Playwright Oatman shares his story, advice with students

“I’m blessed to be alive,” Michael Oatman, author and contributor to ‘This I Believe II,’ said. “I’ve done a collection of idiotic things that should’ve killed me.”

Bonnie Irwin, dean of the College of Arts and Humanities, introduced Oatman as a journalist, playwright and someone who is very popular in Omaha, Neb. Tuesday in the Doudna Fine Arts Center Theater.

“Like David Hasselhoff,” Oatman added.

Oatman started off his lecture by telling everyone in the audience to move to the front section. Instead of having everyone separated throughout the auditorium, he said he wanted a more intimate setting with people sitting next to strangers.

“I have a homework assignment for you all,” he said. “Get your pens and paper out. Ready? Get the hell out of Eastern, as soon as possible. Leave, vanish, go away.”

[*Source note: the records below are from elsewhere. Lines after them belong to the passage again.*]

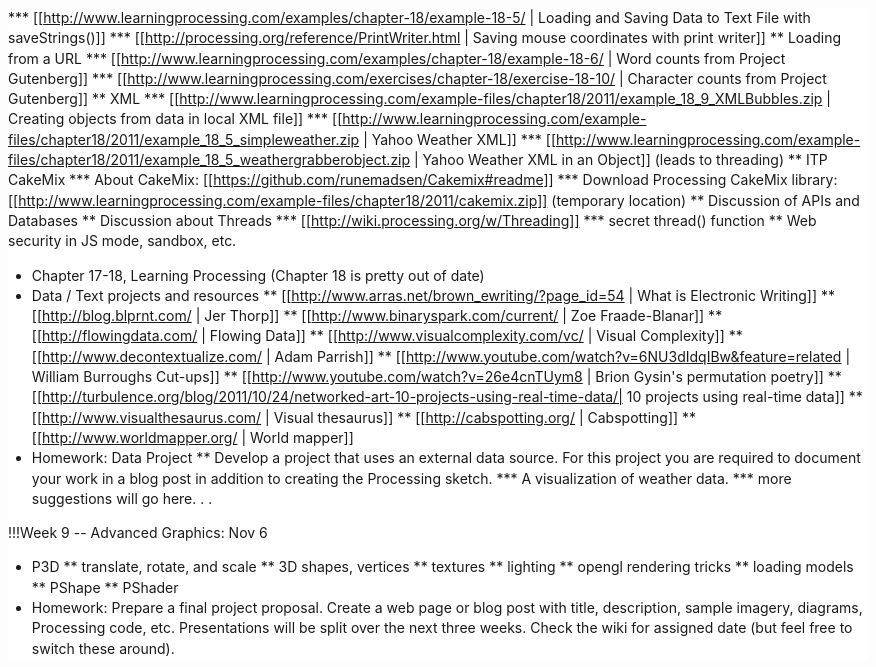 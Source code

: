 *** [[http://www.learningprocessing.com/examples/chapter-18/example-18-5/ | Loading and Saving Data to Text File with saveStrings()]]
*** [[http://processing.org/reference/PrintWriter.html | Saving mouse coordinates with print writer]]
** Loading from a URL
*** [[http://www.learningprocessing.com/examples/chapter-18/example-18-6/ | Word counts from Project Gutenberg]]
*** [[http://www.learningprocessing.com/exercises/chapter-18/exercise-18-10/ | Character counts from Project Gutenberg]]
** XML
*** [[http://www.learningprocessing.com/example-files/chapter18/2011/example_18_9_XMLBubbles.zip | Creating objects from data in local XML file]]
*** [[http://www.learningprocessing.com/example-files/chapter18/2011/example_18_5_simpleweather.zip | Yahoo Weather XML]]
*** [[http://www.learningprocessing.com/example-files/chapter18/2011/example_18_5_weathergrabberobject.zip | Yahoo Weather XML in an Object]] (leads to threading)
** ITP CakeMix
*** About CakeMix: [[https://github.com/runemadsen/Cakemix#readme]]
*** Download Processing CakeMix library: [[http://www.learningprocessing.com/example-files/chapter18/2011/cakemix.zip]] (temporary location)
** Discussion of APIs and Databases
** Discussion about Threads
*** [[http://wiki.processing.org/w/Threading]]
*** secret thread() function
** Web security in JS mode, sandbox, etc.
* Chapter 17-18, Learning Processing (Chapter 18 is pretty out of date)
* Data / Text projects and resources
** [[http://www.arras.net/brown_ewriting/?page_id=54 | What is Electronic Writing]]
** [[http://blog.blprnt.com/ | Jer Thorp]]
** [[http://www.binaryspark.com/current/ | Zoe Fraade-Blanar]]
** [[http://flowingdata.com/ | Flowing Data]]
** [[http://www.visualcomplexity.com/vc/ | Visual Complexity]]
** [[http://www.decontextualize.com/ | Adam Parrish]]
** [[http://www.youtube.com/watch?v=6NU3dIdqIBw&feature=related | William Burroughs Cut-ups]]
** [[http://www.youtube.com/watch?v=26e4cnTUym8 | Brion Gysin's permutation poetry]]
** [[http://turbulence.org/blog/2011/10/24/networked-art-10-projects-using-real-time-data/| 10 projects using real-time data]]
** [[http://www.visualthesaurus.com/ | Visual thesaurus]]
** [[http://cabspotting.org/ | Cabspotting]]
** [[http://www.worldmapper.org/ | World mapper]]
* Homework: Data Project
** Develop a project that uses an external data source.  For this project you are required to document your work in a blog post in addition to creating the Processing sketch.
*** A visualization of weather data.
*** more suggestions will go here. . .

!!!Week 9 -- Advanced Graphics: Nov 6
* P3D 
** translate, rotate, and scale
** 3D shapes, vertices
** textures
** lighting
** opengl rendering tricks
** loading models
** PShape
** PShader
* Homework: Prepare a final project proposal.  Create a web page or blog post with title, description, sample imagery, diagrams, Processing code, etc.  Presentations will be split over the next three weeks. Check the wiki for assigned date (but feel free to switch these around).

He urged students to take advantage of study abroad programs and said traveling the world will change a person, in ways that they will not understand until they leave the country.

“Do it now,” he said. “Don’t wait. Responsibilities happen. You’ll have bills and children and no time to do it.”

Traveling and education go hand in hand as experiences that make people grow, he said.

“When I was thinking of what to talk to you young cats about, I was concerned about the lack of connection to the idea that education is transformational,” he said.

He said that if someone received a college degree but never really learned anything, it was a waste of time and money.

“Don’t get an education to get a job,” Oatman said. “Education is a doorway to the other side. When you come out, you’re a different person.”

He said that it frightens him that young people are being safe. He urges everyone to take risks and rebel a little.

“We are creating a generation of lambs,” he said. “You have your whole lives to be conformists.”

As he looked out into the audience, he noticed the clusters of people. White women sitting together, black men sitting together. He encouraged everyone to step out of his or her comfort zones and mingle with the other groups.

“Go make a fool of yourself,” he said. “Come out of your cocoons and see the world with new eyes.”

His contribution for “This I Believe II” was written because a mentor told him to write it while in a creative nonfiction class in college.

“I didn’t want to write about the poor black boy who pulled himself up by his boot straps,” he said.

After he wrote it, he said he was shocked by his dangerous experiences, which he did not realize at the time.

“I still wonder what happened to that happy-go-lucky semi-thug that used to hang out with drug dealers on dimly lit street corners. Well, I’m in the library parsing a Jane Austen novel looking for dramatic irony, while many of my old friends are dead or in jail,” he said in his essay.

When asked for his advice for writers, he simply said to keep writing and creating.

“When your piece is perfect and complete, rewrite it again. And again,” he said. “Keep rewriting and experiment.”

His biggest inspiration in life has been a fuel truck, alongside the idea of failure.

“Pumping jet fuel is a soul-sapping job,” he said. “I would watch people get off planes and wonder where they were coming from. And I wanted to go there.”

In a comical anecdote on his job, he said that he once spilled 103 gallons of jet fuel.

“And I didn’t get fired for it,” he said. “Which tells a lot about the level of experience necessary for jet fuelers.”

Megan Miller, freshman biological sciences major, had heard Oatman speak in one of her classes earlier in the day.

“He’s really funny and gave good advice,” Miller said. “He’s good to listen to; he’s not just preaching.”

Tiandra Burns, senior finance major, found Oatman very inspirational.

“Especially about being diverse and getting out of our comfort zones to experience different cultures,” Burns said.

Oatman said he hopes to keep writing plays and continue his teaching career.

“I’d like to write a novel, maybe a memoir, if I make it to 40,” he said.

Oatman has spoken to English and journalism classes while he has been at Eastern.

“Greatness lies in you, so wake the hell up. Start businesses, reach out and write more,” he said.